== Task statement ==
Write out the listing below in full and exactly, leaving out every picture.

== Dataset ==
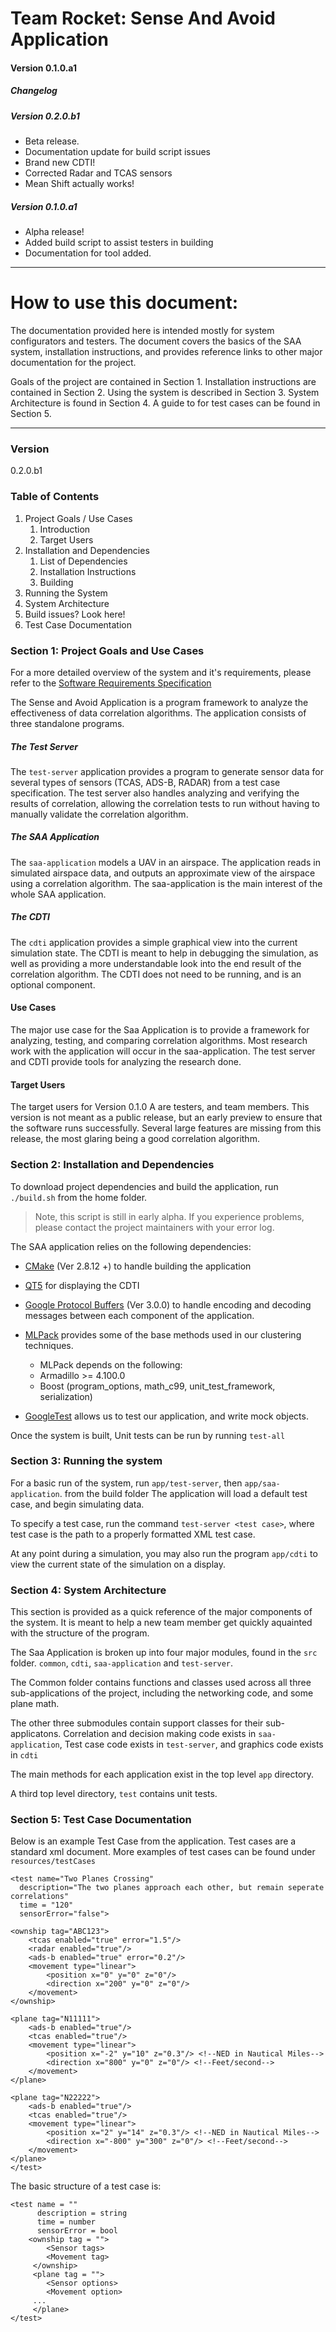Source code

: # Team Rocket: Sense And Avoid Application
#### Version 0.1.0.a1

##### Changelog
##### Version 0.2.0.b1
- Beta release.
- Documentation update for build script issues
- Brand new CDTI!
- Corrected Radar and TCAS sensors
- Mean Shift actually works!
##### Version 0.1.0.a1
- Alpha release! 
- Added build script to assist testers in building
- Documentation for tool added.

***

# How to use this document:
The documentation provided here is intended mostly for system configurators and testers. The document covers the basics of the SAA system, installation instructions, and provides reference links to other major documentation for the project.

Goals of the project are contained in Section 1. Installation instructions are contained in Section 2. Using the system is described in Section 3. System Architecture is found in Section 4. A guide to for test cases can be found in Section 5.

*****
### Version
0.2.0.b1

### Table of Contents
1. Project Goals / Use Cases
    1. Introduction
    2. Target Users
2. Installation and Dependencies
    1. List of Dependencies
    2. Installation Instructions
    3. Building 
3. Running the System
4. System Architecture
5. Build issues? Look here!
6. Test Case Documentation

### Section 1: Project Goals and Use Cases
For a more detailed overview of the system and it's requirements, please refer to the [Software Requirements Specification][SRS]

The Sense and Avoid Application is a program framework to analyze the effectiveness of data correlation algorithms. The application consists of three standalone programs.

##### The Test Server
The ```test-server``` application provides a program to generate sensor data for several types of sensors (TCAS, ADS-B, RADAR) from a test case specification. The test server also handles analyzing and verifying the results of correlation, allowing the correlation tests to run without having to manually validate the correlation algorithm.

##### The SAA Application
The ```saa-application``` models a UAV in an airspace. The application reads in simulated airspace data, and outputs an approximate view of the airspace using a correlation algorithm. The saa-application is the main interest of the whole SAA application.

##### The CDTI
The ```cdti``` application provides a simple graphical view into the current simulation state. The CDTI is meant to help in debugging the simulation, as well as providing a more understandable look into the end result of the correlation algorithm. The CDTI does not need to be running, and is an optional component.

#### Use Cases
The major use case for the Saa Application is to provide a framework for analyzing, testing, and comparing correlation algorithms. Most research work with the application will occur in the saa-application. The test server and CDTI provide tools for analyzing the research done.

#### Target Users
The target users for Version 0.1.0 A are testers, and team members. This version is not meant as a public release, but an early preview to ensure that the software runs successfully. Several large features are missing from this release, the most glaring being a good correlation algorithm.

### Section 2: Installation and Dependencies 
To download project dependencies and build the application, run ```./build.sh``` from the home folder.

 > Note, this script is still in early alpha. If you experience problems, please contact the project maintainers with your error log.
 
The SAA application relies on the following dependencies:

* [CMake][cmake] (Ver 2.8.12 +) to handle building the application
* [QT5][qt] for displaying the CDTI
* [Google Protocol Buffers][protobuf] (Ver 3.0.0) to handle encoding and decoding messages between each component of the application.
* [MLPack][mlpack] provides some of the base methods used in our clustering techniques.
   *   MLPack depends on the following:
   *    Armadillo     >= 4.100.0
   *    Boost (program_options, math_c99, unit_test_framework, serialization)
  
* [GoogleTest][gtest] allows us to test our application, and write mock objects.

 Once the system is built, Unit tests can be run by running ```test-all```

### Section 3: Running the system
 
 For a basic run of the system, run ```app/test-server```, then ```app/saa-application```. from the build folder The application will load a default test case, and begin simulating data.
 
 To specify a test case, run the command ```test-server <test case>```, where test case is the path to a properly formatted XML test case. 
 
 At any point during a simulation, you may also run the program ```app/cdti``` to view the current state of the simulation on a display.
 
### Section 4: System Architecture
 This section is provided as a quick reference of the major components of the system. It is meant to help a new team member get quickly aquainted with the structure of the program.

The Saa Application is broken up into four major modules, found in the ```src``` folder. ```common```, ```cdti```, ```saa-application``` and ```test-server```.

The Common folder contains functions and classes used across all three sub-applications of the project, including the networking code, and some plane math.

The other three submodules contain support classes for their sub-applicatons. Correlation and decision making code exists in  ```saa-application```, Test case code exists in ```test-server```, and graphics code exists in ```cdti```

The main methods for each application exist in the top level ```app``` directory.

A third top level directory, ```test``` contains unit tests.

### Section 5: Test Case Documentation
Below is an example Test Case from the application. Test cases are a standard xml document. More examples of test cases can be found under ```resources/testCases```


    <test name="Two Planes Crossing"
      description="The two planes approach each other, but remain seperate correlations"
      time = "120"
      sensorError="false">

    <ownship tag="ABC123">
        <tcas enabled="true" error="1.5"/>
        <radar enabled="true"/>
        <ads-b enabled="true" error="0.2"/>
        <movement type="linear">
            <position x="0" y="0" z="0"/>
            <direction x="200" y="0" z="0"/>
        </movement>
    </ownship>
    
    <plane tag="N11111">
        <ads-b enabled="true"/>
        <tcas enabled="true"/>
        <movement type="linear">
            <position x="-2" y="10" z="0.3"/> <!--NED in Nautical Miles-->
            <direction x="800" y="0" z="0"/> <!--Feet/second-->
        </movement>
    </plane>
    
    <plane tag="N22222">
        <ads-b enabled="true"/>
        <tcas enabled="true"/>
        <movement type="linear">
            <position x="2" y="14" z="0.3"/> <!--NED in Nautical Miles-->
            <direction x="-800" y="300" z="0"/> <!--Feet/second-->
        </movement>
    </plane>
    </test>

The basic structure of a test case is:

    <test name = ""
          description = string
          time = number
          sensorError = bool
        <ownship tag = "">
            <Sensor tags>
            <Movement tag>
         </ownship>
         <plane tag = "">
            <Sensor options>
            <Movement option>
         ...
         </plane>
    </test>


 
 
 

 
 
 






[SRS]:[https://docs.google.com/viewer?a=v&pid=sites&srcid=ZGVmYXVsdGRvbWFpbnxzZWNhcHN0b25lMTUxNmdhfGd4OjQwZjA0YTk4YmEwYjI1YzU]
[cmake]:(www.cmake.org)
[qt]:(http://www.qt.io/)
[protobuf]:(https://github.com/google/protobuf)
[mlpack]:(https://github.com/mlpack/mlpack)
[gtest]:(https://github.com/google/googletest)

== Task response ==
Source code

: # Team Rocket: Sense And Avoid Application
#### Version 0.1.0.a1

##### Changelog
##### Version 0.2.0.b1
- Beta release.
- Documentation update for build script issues
- Brand new CDTI!
- Corrected Radar and TCAS sensors
- Mean Shift actually works!
##### Version 0.1.0.a1
- Alpha release! 
- Added build script to assist testers in building
- Documentation for tool added.

***

# How to use this document:
The documentation provided here is intended mostly for system configurators and testers. The document covers the basics of the SAA system, installation instructions, and provides reference links to other major documentation for the project.

Goals of the project are contained in Section 1. Installation instructions are contained in Section 2. Using the system is described in Section 3. System Architecture is found in Section 4. A guide to for test cases can be found in Section 5.

*****
### Version
0.2.0.b1

### Table of Contents
1. Project Goals / Use Cases
    1. Introduction
    2. Target Users
2. Installation and Dependencies
    1. List of Dependencies
    2. Installation Instructions
    3. Building 
3. Running the System
4. System Architecture
5. Build issues? Look here!
6. Test Case Documentation

### Section 1: Project Goals and Use Cases
For a more detailed overview of the system and it's requirements, please refer to the [Software Requirements Specification][SRS]

The Sense and Avoid Application is a program framework to analyze the effectiveness of data correlation algorithms. The application consists of three standalone programs.

##### The Test Server
The ```test-server``` application provides a program to generate sensor data for several types of sensors (TCAS, ADS-B, RADAR) from a test case specification. The test server also handles analyzing and verifying the results of correlation, allowing the correlation tests to run without having to manually validate the correlation algorithm.

##### The SAA Application
The ```saa-application``` models a UAV in an airspace. The application reads in simulated airspace data, and outputs an approximate view of the airspace using a correlation algorithm. The saa-application is the main interest of the whole SAA application.

##### The CDTI
The ```cdti``` application provides a simple graphical view into the current simulation state. The CDTI is meant to help in debugging the simulation, as well as providing a more understandable look into the end result of the correlation algorithm. The CDTI does not need to be running, and is an optional component.

#### Use Cases
The major use case for the Saa Application is to provide a framework for analyzing, testing, and comparing correlation algorithms. Most research work with the application will occur in the saa-application. The test server and CDTI provide tools for analyzing the research done.

#### Target Users
The target users for Version 0.1.0 A are testers, and team members. This version is not meant as a public release, but an early preview to ensure that the software runs successfully. Several large features are missing from this release, the most glaring being a good correlation algorithm.

### Section 2: Installation and Dependencies 
To download project dependencies and build the application, run ```./build.sh``` from the home folder.

 > Note, this script is still in early alpha. If you experience problems, please contact the project maintainers with your error log.
 
The SAA application relies on the following dependencies:

* [CMake][cmake] (Ver 2.8.12 +) to handle building the application
* [QT5][qt] for displaying the CDTI
* [Google Protocol Buffers][protobuf] (Ver 3.0.0) to handle encoding and decoding messages between each component of the application.
* [MLPack][mlpack] provides some of the base methods used in our clustering techniques.
   *   MLPack depends on the following:
   *    Armadillo     >= 4.100.0
   *    Boost (program_options, math_c99, unit_test_framework, serialization)
  
* [GoogleTest][gtest] allows us to test our application, and write mock objects.

 Once the system is built, Unit tests can be run by running ```test-all```

### Section 3: Running the system
 
 For a basic run of the system, run ```app/test-server```, then ```app/saa-application```. from the build folder The application will load a default test case, and begin simulating data.
 
 To specify a test case, run the command ```test-server <test case>```, where test case is the path to a properly formatted XML test case. 
 
 At any point during a simulation, you may also run the program ```app/cdti``` to view the current state of the simulation on a display.
 
### Section 4: System Architecture
 This section is provided as a quick reference of the major components of the system. It is meant to help a new team member get quickly aquainted with the structure of the program.

The Saa Application is broken up into four major modules, found in the ```src``` folder. ```common```, ```cdti```, ```saa-application``` and ```test-server```.

The Common folder contains functions and classes used across all three sub-applications of the project, including the networking code, and some plane math.

The other three submodules contain support classes for their sub-applicatons. Correlation and decision making code exists in  ```saa-application```, Test case code exists in ```test-server```, and graphics code exists in ```cdti```

The main methods for each application exist in the top level ```app``` directory.

A third top level directory, ```test``` contains unit tests.

### Section 5: Test Case Documentation
Below is an example Test Case from the application. Test cases are a standard xml document. More examples of test cases can be found under ```resources/testCases```


    <test name="Two Planes Crossing"
      description="The two planes approach each other, but remain seperate correlations"
      time = "120"
      sensorError="false">

    <ownship tag="ABC123">
        <tcas enabled="true" error="1.5"/>
        <radar enabled="true"/>
        <ads-b enabled="true" error="0.2"/>
        <movement type="linear">
            <position x="0" y="0" z="0"/>
            <direction x="200" y="0" z="0"/>
        </movement>
    </ownship>
    
    <plane tag="N11111">
        <ads-b enabled="true"/>
        <tcas enabled="true"/>
        <movement type="linear">
            <position x="-2" y="10" z="0.3"/> <!--NED in Nautical Miles-->
            <direction x="800" y="0" z="0"/> <!--Feet/second-->
        </movement>
    </plane>
    
    <plane tag="N22222">
        <ads-b enabled="true"/>
        <tcas enabled="true"/>
        <movement type="linear">
            <position x="2" y="14" z="0.3"/> <!--NED in Nautical Miles-->
            <direction x="-800" y="300" z="0"/> <!--Feet/second-->
        </movement>
    </plane>
    </test>

The basic structure of a test case is:

    <test name = ""
          description = string
          time = number
          sensorError = bool
        <ownship tag = "">
            <Sensor tags>
            <Movement tag>
         </ownship>
         <plane tag = "">
            <Sensor options>
            <Movement option>
         ...
         </plane>
    </test>


 
 
 

 
 
 






[SRS]:[https://docs.google.com/viewer?a=v&pid=sites&srcid=ZGVmYXVsdGRvbWFpbnxzZWNhcHN0b25lMTUxNmdhfGd4OjQwZjA0YTk4YmEwYjI1YzU]
[cmake]:(www.cmake.org)
[qt]:(http://www.qt.io/)
[protobuf]:(https://github.com/google/protobuf)
[mlpack]:(https://github.com/mlpack/mlpack)
[gtest]:(https://github.com/google/googletest)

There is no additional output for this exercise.